Tyrants, terrorists and autocrats are counting on this silence. Let’s not give them their wish. Not now, not ever.
 See Netziv, Emek Davar, Ex. 1:7. However, see Shadal, 1:7 who argues they remained in Goshen.
 There is a rabbinic debate whether these women were Jewish midwives or they were Egyptian women tending to Jewish children. (See Shadal 1:7 who brings both sides of the debate.) In the former and predominant rabbinic reading, the two women are associated with Yocheved and Miriam, Moses’ mother and sister respectively. This reading is a story about Jewish sacrifice and solidarity. We will be reading the text according to the latter reading, that they were gentile women- a story of civil disobedience. They are not Hebrew midwives, but midwives for the Hebrew women.

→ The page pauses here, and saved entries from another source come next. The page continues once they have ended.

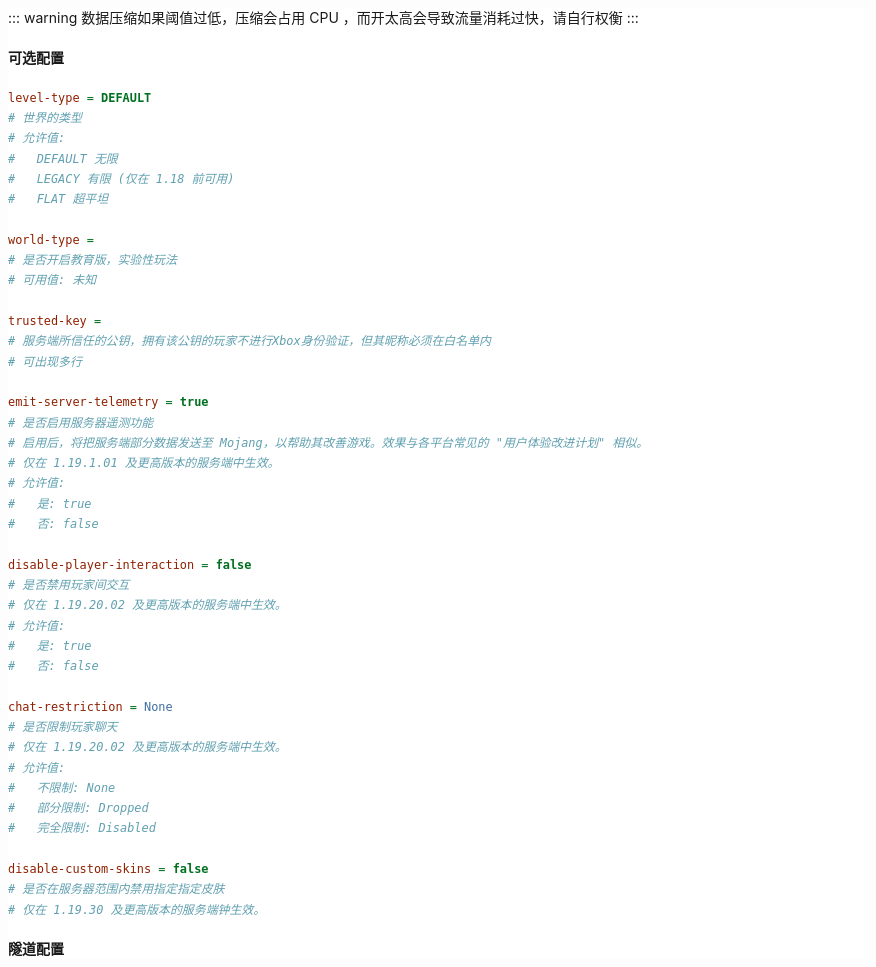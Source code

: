 ::: warning
数据压缩如果阈值过低，压缩会占用 CPU ，而开太高会导致流量消耗过快，请自行权衡
:::

#### 可选配置

```ini
level-type = DEFAULT
# 世界的类型
# 允许值: 
#   DEFAULT 无限
#   LEGACY 有限 (仅在 1.18 前可用)
#   FLAT 超平坦

world-type = 
# 是否开启教育版，实验性玩法
# 可用值: 未知

trusted-key =
# 服务端所信任的公钥，拥有该公钥的玩家不进行Xbox身份验证，但其昵称必须在白名单内
# 可出现多行

emit-server-telemetry = true
# 是否启用服务器遥测功能
# 启用后，将把服务端部分数据发送至 Mojang，以帮助其改善游戏。效果与各平台常见的 "用户体验改进计划" 相似。
# 仅在 1.19.1.01 及更高版本的服务端中生效。
# 允许值:
#   是: true
#   否: false

disable-player-interaction = false
# 是否禁用玩家间交互
# 仅在 1.19.20.02 及更高版本的服务端中生效。
# 允许值:
#   是: true
#   否: false

chat-restriction = None
# 是否限制玩家聊天
# 仅在 1.19.20.02 及更高版本的服务端中生效。
# 允许值:
#   不限制: None
#   部分限制: Dropped
#   完全限制: Disabled

disable-custom-skins = false
# 是否在服务器范围内禁用指定指定皮肤
# 仅在 1.19.30 及更高版本的服务端钟生效。
```

#### 隧道配置
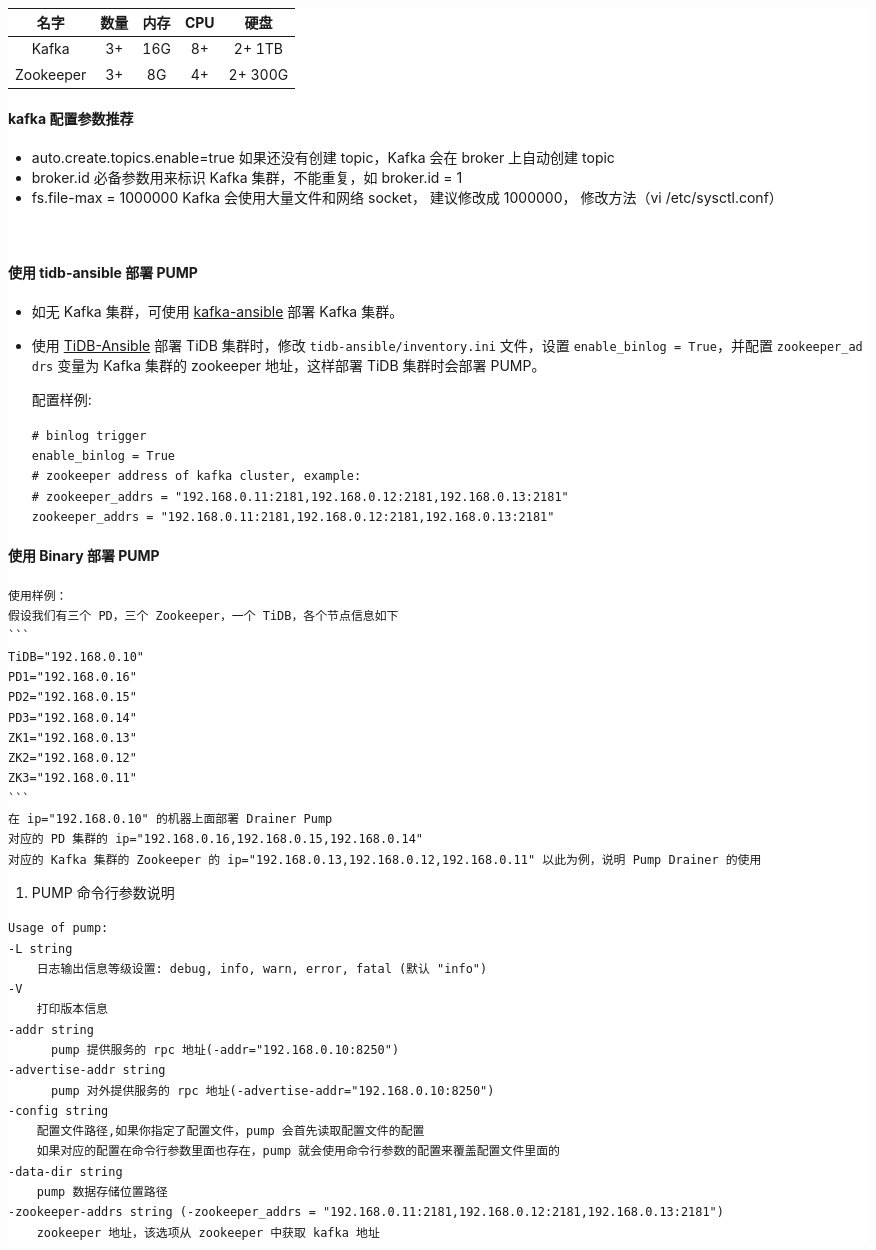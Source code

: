 |名字|数量|内存|CPU|硬盘|
|:---:|:---:|:---:|:---:|:---:|
|Kafka|3+|16G|8+|2+ 1TB|
|Zookeeper|3+|8G|4+|2+ 300G|

#### kafka 配置参数推荐
    
 - auto.create.topics.enable=true 如果还没有创建 topic，Kafka 会在 broker 上自动创建 topic
 - broker.id 必备参数用来标识 Kafka 集群，不能重复，如 broker.id = 1
 - fs.file-max = 1000000 Kafka 会使用大量文件和网络 socket， 建议修改成 1000000， 修改方法（vi /etc/sysctl.conf）
    
   
    
#### 使用 tidb-ansible 部署 PUMP

- 如无 Kafka 集群，可使用 [kafka-ansible](https://github.com/pingcap/thirdparty-ops/tree/master/kafka-ansible) 部署 Kafka 集群。
- 使用 [TiDB-Ansible](https://github.com/pingcap/tidb-ansible) 部署 TiDB 集群时，修改 `tidb-ansible/inventory.ini` 文件，设置 `enable_binlog = True`，并配置 `zookeeper_addrs` 变量为 Kafka 集群的 zookeeper 地址，这样部署 TiDB 集群时会部署 PUMP。

  配置样例:
  ```
  # binlog trigger
  enable_binlog = True
  # zookeeper address of kafka cluster, example:
  # zookeeper_addrs = "192.168.0.11:2181,192.168.0.12:2181,192.168.0.13:2181"
  zookeeper_addrs = "192.168.0.11:2181,192.168.0.12:2181,192.168.0.13:2181"
  ``` 

#### 使用 Binary 部署 PUMP
    使用样例：
    假设我们有三个 PD，三个 Zookeeper，一个 TiDB，各个节点信息如下  
    ```
    TiDB="192.168.0.10"
    PD1="192.168.0.16"
    PD2="192.168.0.15"
    PD3="192.168.0.14"
    ZK1="192.168.0.13"
    ZK2="192.168.0.12"
    ZK3="192.168.0.11"
    ```
    在 ip="192.168.0.10" 的机器上面部署 Drainer Pump
    对应的 PD 集群的 ip="192.168.0.16,192.168.0.15,192.168.0.14" 
    对应的 Kafka 集群的 Zookeeper 的 ip="192.168.0.13,192.168.0.12,192.168.0.11" 以此为例，说明 Pump Drainer 的使用

    
1. PUMP 命令行参数说明

 ```
 Usage of pump:
 -L string
     日志输出信息等级设置: debug, info, warn, error, fatal (默认 "info")
 -V
     打印版本信息
 -addr string
       pump 提供服务的 rpc 地址(-addr="192.168.0.10:8250")
 -advertise-addr string
       pump 对外提供服务的 rpc 地址(-advertise-addr="192.168.0.10:8250")
 -config string
     配置文件路径,如果你指定了配置文件，pump 会首先读取配置文件的配置
     如果对应的配置在命令行参数里面也存在，pump 就会使用命令行参数的配置来覆盖配置文件里面的
 -data-dir string
     pump 数据存储位置路径
 -zookeeper-addrs string (-zookeeper_addrs = "192.168.0.11:2181,192.168.0.12:2181,192.168.0.13:2181")
     zookeeper 地址，该选项从 zookeeper 中获取 kafka 地址
 ```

 Only later will Pharaoh directly command the people to engage in the murder of the Jewish boys through throwing them into the Nial, which incidentally is another form of legal deniability. Sometimes a body would never be found at all, and if it were a claim could be made that the child drowned of his own accord.
 Again, here we will explain the text using the assumption that the midwives were not Jewish.
 See Sotah 11a and the responses of Bilaam, Job, and Yitro to Pharaohs decree.